Do you know what takes about 30 minutes to make from start to finish? Fresh Mozzarella. Not counting the time to hunt down some not-so-everyday ingredients because I'm realize I'm the only one who didn't have the sense to order rennet and citric acid online or the patience to wait the few days for it to arrive. Nope, when I decided it was time to try it was time to try.....that day.
I found the rennet relatively easy enough but there was some person just ahead of me looking for the citric acid. Every place I called I was told that somebody had just called about that the other day and how odd that was to have two people wanting the same strange item. When I finally found a place that carried it I found that my fellow impatient cheese maker beat me to it and bought the last two containers of citric acid. How rude! I'm quite positive one would have done it for him and he could have left the other for me.
By employing google skills that only seem to surface in times of great frustration, I soon found out citric acid is used in a lot of East European and Jewish foods but they call it sour salt. Aha! Lucky for me, the next town over (less than 2 miles away) is a predominantly Jewish town. Hurrah! I looked up the number for the kosher grocer and sure enough they had some. I had some in my hands within ten minutes. For the record--that kosher grocer had dozens of containers of sour salt (citric acid). Dozens.
I simultaneously wanted to call all the places I had called earlier and tell them where to find citric acid for future answers to future calls from aspiring cheese makers AND keep the knowledge of this hidden cache of citric acid to myself.
Making mozzarella is very easy. If you can heat milk slowly to a certain degree, stir, make use of a colander and employ old skills learned during the Play doh years to shape a ball then you can make mozzarella. I used a recipe from the New England Cheese Making Supply Company.
Jiggling the pot of fresh cut curds is great fun. A little trippy, I'd say. I couldn't stop and kept on until one cube sunk alarmingly out of sight. I got back to business.

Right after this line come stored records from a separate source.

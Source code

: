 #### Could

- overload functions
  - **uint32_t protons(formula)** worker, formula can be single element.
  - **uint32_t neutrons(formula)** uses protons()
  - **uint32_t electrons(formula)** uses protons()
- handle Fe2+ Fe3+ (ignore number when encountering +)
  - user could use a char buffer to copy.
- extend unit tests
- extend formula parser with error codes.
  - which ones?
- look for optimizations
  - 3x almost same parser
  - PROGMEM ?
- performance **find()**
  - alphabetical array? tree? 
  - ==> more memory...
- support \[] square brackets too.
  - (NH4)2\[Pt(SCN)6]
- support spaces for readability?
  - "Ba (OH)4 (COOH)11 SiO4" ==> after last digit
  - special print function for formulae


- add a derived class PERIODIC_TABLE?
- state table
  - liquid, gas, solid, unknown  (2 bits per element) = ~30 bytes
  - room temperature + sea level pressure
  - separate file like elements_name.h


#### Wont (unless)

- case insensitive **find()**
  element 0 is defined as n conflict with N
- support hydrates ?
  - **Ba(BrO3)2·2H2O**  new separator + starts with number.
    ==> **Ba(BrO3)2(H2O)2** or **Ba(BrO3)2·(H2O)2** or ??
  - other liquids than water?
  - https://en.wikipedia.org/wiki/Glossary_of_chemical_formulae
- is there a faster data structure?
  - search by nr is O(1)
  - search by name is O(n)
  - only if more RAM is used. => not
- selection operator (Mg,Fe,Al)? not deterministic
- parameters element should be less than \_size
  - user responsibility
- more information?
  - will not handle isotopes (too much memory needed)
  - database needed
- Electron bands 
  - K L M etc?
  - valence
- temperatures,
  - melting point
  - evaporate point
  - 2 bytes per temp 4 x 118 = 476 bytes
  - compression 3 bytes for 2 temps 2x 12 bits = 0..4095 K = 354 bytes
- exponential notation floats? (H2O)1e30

I wasn't so sure how appealing lots of pictures of blobby white things would be appealing to look at here at Vanilla Icing so I just sort of skipped ahead to the part where I grated up my cheese.
And here it is on fresh made pizza! I'm proud to say that this pizza has dough, sauce AND now cheese made by me. With luck, sometime in the summer that sauce will be made from tomatoes, oregano and basil I grew. Now only to grow the wheat for the dough...and install a cow in my back yard for the milk. =) No one will notice a cow in my tiny, city back yard....right? Right???